▶ Work required:
Each line from the first line of the entries through the line holding "printable ASCII characters." is to be restated word for word; nothing else, and no picture, belongs in the answer.

Items from a dataset
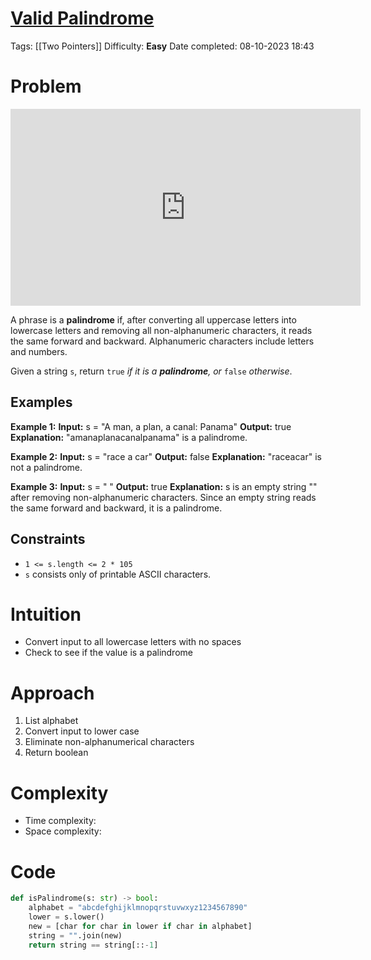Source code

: # [Valid Palindrome](https://leetcode.com/problems/valid-palindrome/)
Tags: [[Two Pointers]]
Difficulty: **Easy**
Date completed: 08-10-2023 18:43
# Problem
<iframe width="560" height="315" src="https://www.youtube.com/embed/jJXJ16kPFWg?si=nxAIPJaAU0OaMUj4" title="YouTube video player" frameborder="0" allow="accelerometer; autoplay; clipboard-write; encrypted-media; gyroscope; picture-in-picture; web-share" allowfullscreen></iframe>

A phrase is a **palindrome** if, after converting all uppercase letters into lowercase letters and removing all non-alphanumeric characters, it reads the same forward and backward. Alphanumeric characters include letters and numbers.

Given a string `s`, return `true` _if it is a **palindrome**, or_ `false` _otherwise_.
## Examples
**Example 1:**
**Input:** s = "A man, a plan, a canal: Panama"
**Output:** true
**Explanation:** "amanaplanacanalpanama" is a palindrome.

**Example 2:**
**Input:** s = "race a car"
**Output:** false
**Explanation:** "raceacar" is not a palindrome.

**Example 3:**
**Input:** s = " "
**Output:** true
**Explanation:** s is an empty string "" after removing non-alphanumeric characters.
Since an empty string reads the same forward and backward, it is a palindrome.
## Constraints
- `1 <= s.length <= 2 * 105`
- `s` consists only of printable ASCII characters.
# Intuition
- Convert input to all lowercase letters with no spaces
- Check to see if the value is a palindrome
# Approach
1. List alphabet
2. Convert input to lower case
3. Eliminate non-alphanumerical characters
4. Return boolean
# Complexity
- Time complexity:
- Space complexity:
# Code
```Python
def isPalindrome(s: str) -> bool:
	alphabet = "abcdefghijklmnopqrstuvwxyz1234567890"
	lower = s.lower()
	new = [char for char in lower if char in alphabet]
	string = "".join(new)
	return string == string[::-1]
```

▶ Solution to this problem:
Source code

: # [Valid Palindrome](https://leetcode.com/problems/valid-palindrome/)
Tags: [[Two Pointers]]
Difficulty: **Easy**
Date completed: 08-10-2023 18:43
# Problem
<iframe width="560" height="315" src="https://www.youtube.com/embed/jJXJ16kPFWg?si=nxAIPJaAU0OaMUj4" title="YouTube video player" frameborder="0" allow="accelerometer; autoplay; clipboard-write; encrypted-media; gyroscope; picture-in-picture; web-share" allowfullscreen></iframe>

A phrase is a **palindrome** if, after converting all uppercase letters into lowercase letters and removing all non-alphanumeric characters, it reads the same forward and backward. Alphanumeric characters include letters and numbers.

Given a string `s`, return `true` _if it is a **palindrome**, or_ `false` _otherwise_.
## Examples
**Example 1:**
**Input:** s = "A man, a plan, a canal: Panama"
**Output:** true
**Explanation:** "amanaplanacanalpanama" is a palindrome.

**Example 2:**
**Input:** s = "race a car"
**Output:** false
**Explanation:** "raceacar" is not a palindrome.

**Example 3:**
**Input:** s = " "
**Output:** true
**Explanation:** s is an empty string "" after removing non-alphanumeric characters.
Since an empty string reads the same forward and backward, it is a palindrome.
## Constraints
- `1 <= s.length <= 2 * 105`
- `s` consists only of printable ASCII characters.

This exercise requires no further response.